START DATA RECORDS

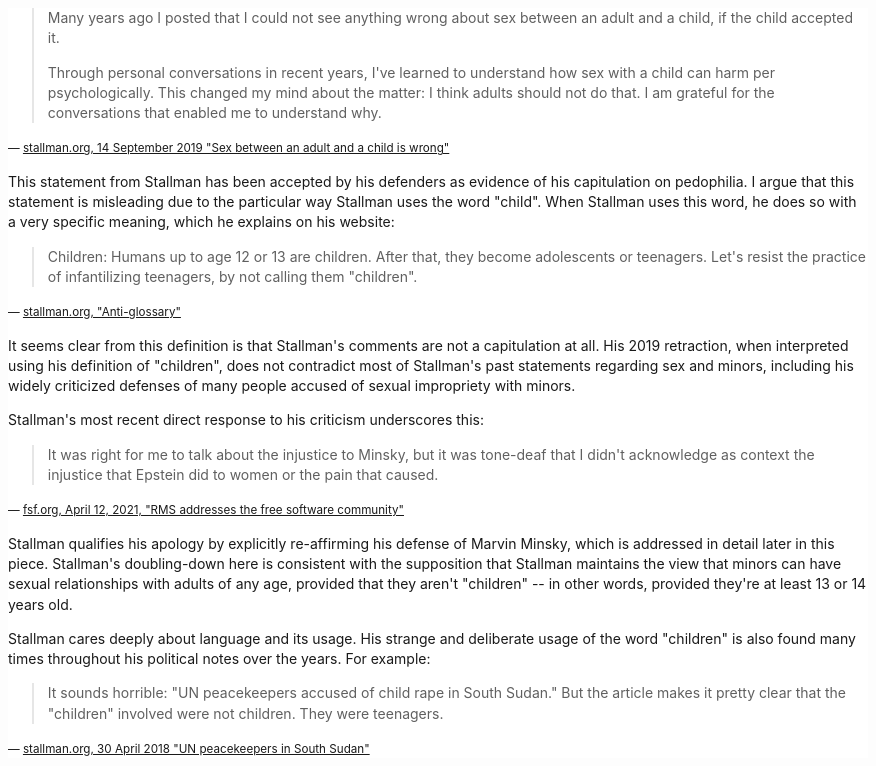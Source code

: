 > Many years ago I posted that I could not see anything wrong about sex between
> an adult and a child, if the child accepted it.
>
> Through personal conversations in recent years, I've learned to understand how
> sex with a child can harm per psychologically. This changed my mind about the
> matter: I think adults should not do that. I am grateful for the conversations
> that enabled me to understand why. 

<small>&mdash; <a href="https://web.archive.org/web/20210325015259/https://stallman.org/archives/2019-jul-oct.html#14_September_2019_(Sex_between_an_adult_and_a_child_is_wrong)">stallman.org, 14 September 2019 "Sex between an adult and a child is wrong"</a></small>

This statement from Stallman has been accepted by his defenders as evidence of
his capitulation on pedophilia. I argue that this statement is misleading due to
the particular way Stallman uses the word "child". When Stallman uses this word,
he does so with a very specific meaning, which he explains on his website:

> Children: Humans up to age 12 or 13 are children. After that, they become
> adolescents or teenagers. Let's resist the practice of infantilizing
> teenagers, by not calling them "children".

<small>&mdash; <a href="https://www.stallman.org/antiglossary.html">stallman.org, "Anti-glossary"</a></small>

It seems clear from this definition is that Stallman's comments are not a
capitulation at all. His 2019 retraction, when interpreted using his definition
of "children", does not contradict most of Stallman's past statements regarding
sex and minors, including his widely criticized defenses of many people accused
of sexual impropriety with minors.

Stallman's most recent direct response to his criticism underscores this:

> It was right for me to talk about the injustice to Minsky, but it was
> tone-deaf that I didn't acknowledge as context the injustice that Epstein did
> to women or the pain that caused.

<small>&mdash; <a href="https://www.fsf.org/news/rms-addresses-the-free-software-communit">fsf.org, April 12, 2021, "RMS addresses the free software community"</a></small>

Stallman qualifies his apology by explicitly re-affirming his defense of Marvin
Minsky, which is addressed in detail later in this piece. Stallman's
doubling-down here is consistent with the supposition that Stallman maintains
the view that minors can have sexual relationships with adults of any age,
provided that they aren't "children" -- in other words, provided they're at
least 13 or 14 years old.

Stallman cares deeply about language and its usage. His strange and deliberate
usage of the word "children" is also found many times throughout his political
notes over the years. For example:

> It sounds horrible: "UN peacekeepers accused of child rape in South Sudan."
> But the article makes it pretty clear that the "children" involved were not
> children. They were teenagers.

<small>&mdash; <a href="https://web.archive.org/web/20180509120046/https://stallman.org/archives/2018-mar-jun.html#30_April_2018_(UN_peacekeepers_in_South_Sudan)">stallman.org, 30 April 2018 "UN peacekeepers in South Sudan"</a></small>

END DATA RECORDS
START DATA RECORDS

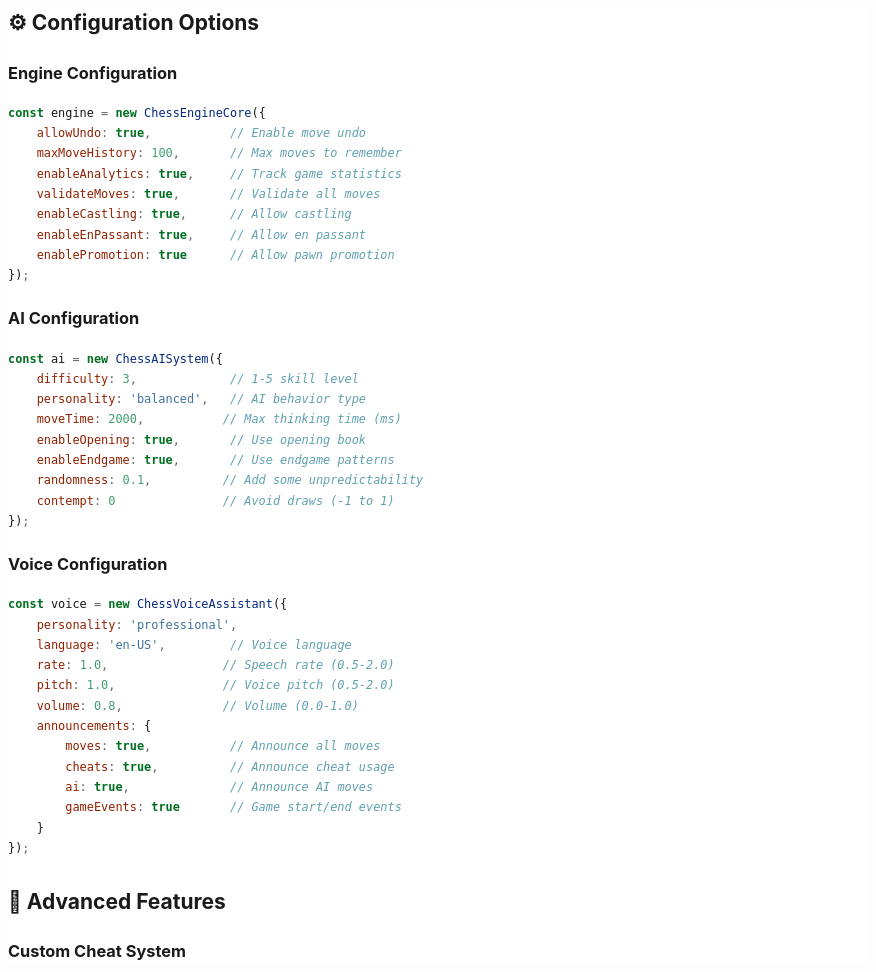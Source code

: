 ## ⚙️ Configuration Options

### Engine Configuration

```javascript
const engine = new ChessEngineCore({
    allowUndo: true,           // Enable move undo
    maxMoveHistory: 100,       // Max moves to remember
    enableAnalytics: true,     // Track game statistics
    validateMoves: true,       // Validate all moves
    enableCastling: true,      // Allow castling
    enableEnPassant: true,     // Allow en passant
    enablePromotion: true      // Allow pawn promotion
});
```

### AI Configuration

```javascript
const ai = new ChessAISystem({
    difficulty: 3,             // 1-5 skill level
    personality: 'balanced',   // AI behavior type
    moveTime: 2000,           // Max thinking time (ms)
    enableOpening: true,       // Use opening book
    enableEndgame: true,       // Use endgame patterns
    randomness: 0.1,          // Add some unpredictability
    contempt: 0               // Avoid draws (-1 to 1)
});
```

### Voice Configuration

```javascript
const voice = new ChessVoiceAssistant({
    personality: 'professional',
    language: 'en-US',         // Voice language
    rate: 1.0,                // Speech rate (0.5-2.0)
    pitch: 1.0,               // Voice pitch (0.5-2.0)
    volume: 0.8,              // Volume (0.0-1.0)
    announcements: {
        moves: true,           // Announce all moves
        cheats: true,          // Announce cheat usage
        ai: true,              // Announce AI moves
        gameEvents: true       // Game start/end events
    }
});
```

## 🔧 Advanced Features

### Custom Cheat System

END DATA RECORDS

Everything above from the line containing "This statement from" down to the line containing "the particular way" is to be transcribed exactly, with both of those lines included and nothing else added.

◆ OUTPUT FOR THIS EXERCISE
This statement from Stallman has been accepted by his defenders as evidence of
his capitulation on pedophilia. I argue that this statement is misleading due to
the particular way Stallman uses the word "child". When Stallman uses this word,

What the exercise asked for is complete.